-- PROBLEM STATEMENT --
Below are the records; repeat exactly their lines between the line holding "# music idea" and the line holding "## How to use", inclusive, skipping the pictures.

-- MATERIAL FOR THE TASK --
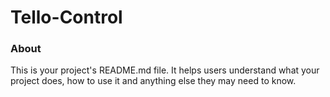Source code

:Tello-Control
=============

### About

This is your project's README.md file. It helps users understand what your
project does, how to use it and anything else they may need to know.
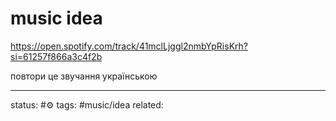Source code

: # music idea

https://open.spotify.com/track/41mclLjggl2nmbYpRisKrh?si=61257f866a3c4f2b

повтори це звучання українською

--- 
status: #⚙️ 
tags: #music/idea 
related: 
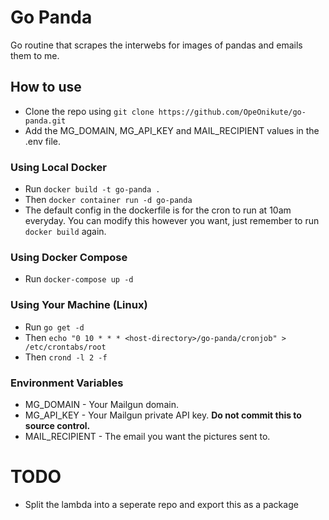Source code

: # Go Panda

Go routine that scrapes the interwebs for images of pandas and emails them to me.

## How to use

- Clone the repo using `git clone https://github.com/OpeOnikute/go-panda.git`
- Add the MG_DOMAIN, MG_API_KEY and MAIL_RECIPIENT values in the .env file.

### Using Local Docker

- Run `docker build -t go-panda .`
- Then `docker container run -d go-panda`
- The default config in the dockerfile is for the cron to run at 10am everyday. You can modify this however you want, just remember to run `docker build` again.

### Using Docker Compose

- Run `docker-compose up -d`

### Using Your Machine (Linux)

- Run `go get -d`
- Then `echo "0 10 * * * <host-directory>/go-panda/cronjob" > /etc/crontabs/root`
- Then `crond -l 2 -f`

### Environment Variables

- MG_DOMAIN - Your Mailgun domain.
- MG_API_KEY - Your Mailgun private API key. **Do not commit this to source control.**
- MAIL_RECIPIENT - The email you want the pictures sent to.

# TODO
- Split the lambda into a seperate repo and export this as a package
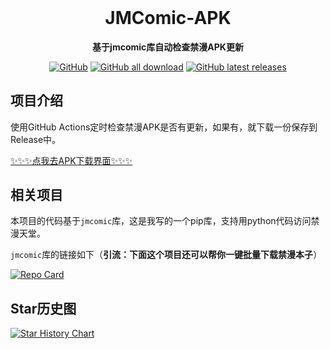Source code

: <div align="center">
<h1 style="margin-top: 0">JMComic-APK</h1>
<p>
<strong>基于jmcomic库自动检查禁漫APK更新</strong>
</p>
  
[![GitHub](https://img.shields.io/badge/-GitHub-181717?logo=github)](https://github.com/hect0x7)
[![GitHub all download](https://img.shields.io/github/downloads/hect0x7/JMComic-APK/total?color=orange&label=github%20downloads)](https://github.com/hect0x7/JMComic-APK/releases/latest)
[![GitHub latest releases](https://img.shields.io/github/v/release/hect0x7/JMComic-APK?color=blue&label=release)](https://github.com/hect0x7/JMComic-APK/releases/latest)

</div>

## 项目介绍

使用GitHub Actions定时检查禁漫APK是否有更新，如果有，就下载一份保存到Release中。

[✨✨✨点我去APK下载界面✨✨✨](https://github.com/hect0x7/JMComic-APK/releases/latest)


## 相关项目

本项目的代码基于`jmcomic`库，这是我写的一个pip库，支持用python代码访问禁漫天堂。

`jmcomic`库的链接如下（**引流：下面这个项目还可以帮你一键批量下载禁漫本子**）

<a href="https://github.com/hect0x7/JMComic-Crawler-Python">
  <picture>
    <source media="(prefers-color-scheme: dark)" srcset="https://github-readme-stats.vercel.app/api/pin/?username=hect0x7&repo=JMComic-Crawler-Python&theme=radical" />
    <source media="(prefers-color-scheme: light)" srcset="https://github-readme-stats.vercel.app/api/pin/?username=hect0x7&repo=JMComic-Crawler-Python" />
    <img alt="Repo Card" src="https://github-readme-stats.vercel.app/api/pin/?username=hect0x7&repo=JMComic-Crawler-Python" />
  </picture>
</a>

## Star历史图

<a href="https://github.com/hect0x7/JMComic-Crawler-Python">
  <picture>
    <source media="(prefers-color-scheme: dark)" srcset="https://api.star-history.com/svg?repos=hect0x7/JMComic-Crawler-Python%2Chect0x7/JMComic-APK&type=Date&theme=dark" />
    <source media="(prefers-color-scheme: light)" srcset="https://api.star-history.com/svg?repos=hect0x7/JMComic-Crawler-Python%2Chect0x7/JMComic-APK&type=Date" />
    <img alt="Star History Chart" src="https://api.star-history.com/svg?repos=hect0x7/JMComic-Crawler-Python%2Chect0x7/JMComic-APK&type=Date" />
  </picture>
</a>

-- THE ANSWER --
: # music idea

https://open.spotify.com/track/41mclLjggl2nmbYpRisKrh?si=61257f866a3c4f2b

повтори це звучання українською

--- 
status: #⚙️ 
tags: #music/idea 
related: 
Source code

: # Go Panda

Go routine that scrapes the interwebs for images of pandas and emails them to me.

## How to use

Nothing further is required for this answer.